Apple, Others Hit With Lawsuit On Ethernet Patents
bth nods an AppleInsider story on a patent troll who has gotten hold of fundamental Ethernet patents and is wielding them broadly. Three guesses which US Appeals Court the lawsuit was filed in. "A Texas company has targeted a number of technology companies, including Apple, in a new lawsuit regarding a handful of computer networking patents issued in the 1990s. ... 3Com Corporation was granted four patents from 1994 to 1998 pertaining to network adapters. Two deal with the automatic initiation of data transmission, and one addresses 'host indication optimization.' ... The company's Web site states that U.S. Ethernet Innovations was founded 'to continue 3Com Corporation's successful licensing program related to a portfolio of foundational patents in Ethernet technology.' A press release from the company states that it is the 'owner of the fundamental Ethernet technology developed and sold by 3Com Corporation in the 1990s,' suggesting it purchased the patents. ... In addition to Apple, the lawsuit names Acer, ASUS, Dell, Fujitsu, Gateway, Hewlett Packard, Sony, and Toshiba as defendants."
Three guesses which US Appeals Court the lawsuit was filed in.
None!
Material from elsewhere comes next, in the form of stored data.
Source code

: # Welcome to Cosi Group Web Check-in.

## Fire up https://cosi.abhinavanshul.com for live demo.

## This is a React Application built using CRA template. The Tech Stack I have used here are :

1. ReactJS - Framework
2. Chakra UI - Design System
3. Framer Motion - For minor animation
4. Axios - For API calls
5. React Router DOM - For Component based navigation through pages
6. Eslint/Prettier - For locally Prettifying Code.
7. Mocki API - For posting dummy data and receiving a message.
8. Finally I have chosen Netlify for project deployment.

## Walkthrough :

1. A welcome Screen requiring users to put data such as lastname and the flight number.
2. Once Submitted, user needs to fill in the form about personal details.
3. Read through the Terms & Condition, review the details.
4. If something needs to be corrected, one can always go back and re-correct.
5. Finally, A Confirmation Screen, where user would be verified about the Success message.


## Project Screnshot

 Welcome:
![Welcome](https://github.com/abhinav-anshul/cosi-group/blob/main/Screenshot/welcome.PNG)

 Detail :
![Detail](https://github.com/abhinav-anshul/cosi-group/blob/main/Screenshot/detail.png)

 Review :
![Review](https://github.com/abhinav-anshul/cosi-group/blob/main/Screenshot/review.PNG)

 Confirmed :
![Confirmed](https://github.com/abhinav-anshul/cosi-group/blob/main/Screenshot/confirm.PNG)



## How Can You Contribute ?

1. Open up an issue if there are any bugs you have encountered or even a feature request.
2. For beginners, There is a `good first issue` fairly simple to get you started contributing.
You cannot originate a patent infringement suit in a United States Court of Appeals, any more than you can file in the Supreme Court. Instead, patent litigation must start at a United States District Court. The losing party may appeal to the United States Court of Appeals for the Federal Circuit.
Amazing that Slashdot still can't master the technology of the "spellcheck", which I had in WordStar in 1987.
There doesn't appear to be anything about this patent that is Ethernet specific. The claims appear general enough to apply to a modern implementation of virtually any network technology.
A quick scan seems to indicate that virtually any network adapter that directly accesses transmit descriptors in host memory or writes packets into ring buffers in host memory (i.e. does DMA in any practical way on a packet by packet basis) violates the patent.
I believe that covers about every state of the art network adapter in existence. I am somewhat curious about whether there is prior art in the way IBM mainframes handle I/O. Anyone know enough to comment?
If that is the case then there is much prior art. For example, the UK's JANET had its origins around 1970 and was pretty mature around 1980. Is this another case of the US issuing a patent to somebody for something alaready in common use elsewhere?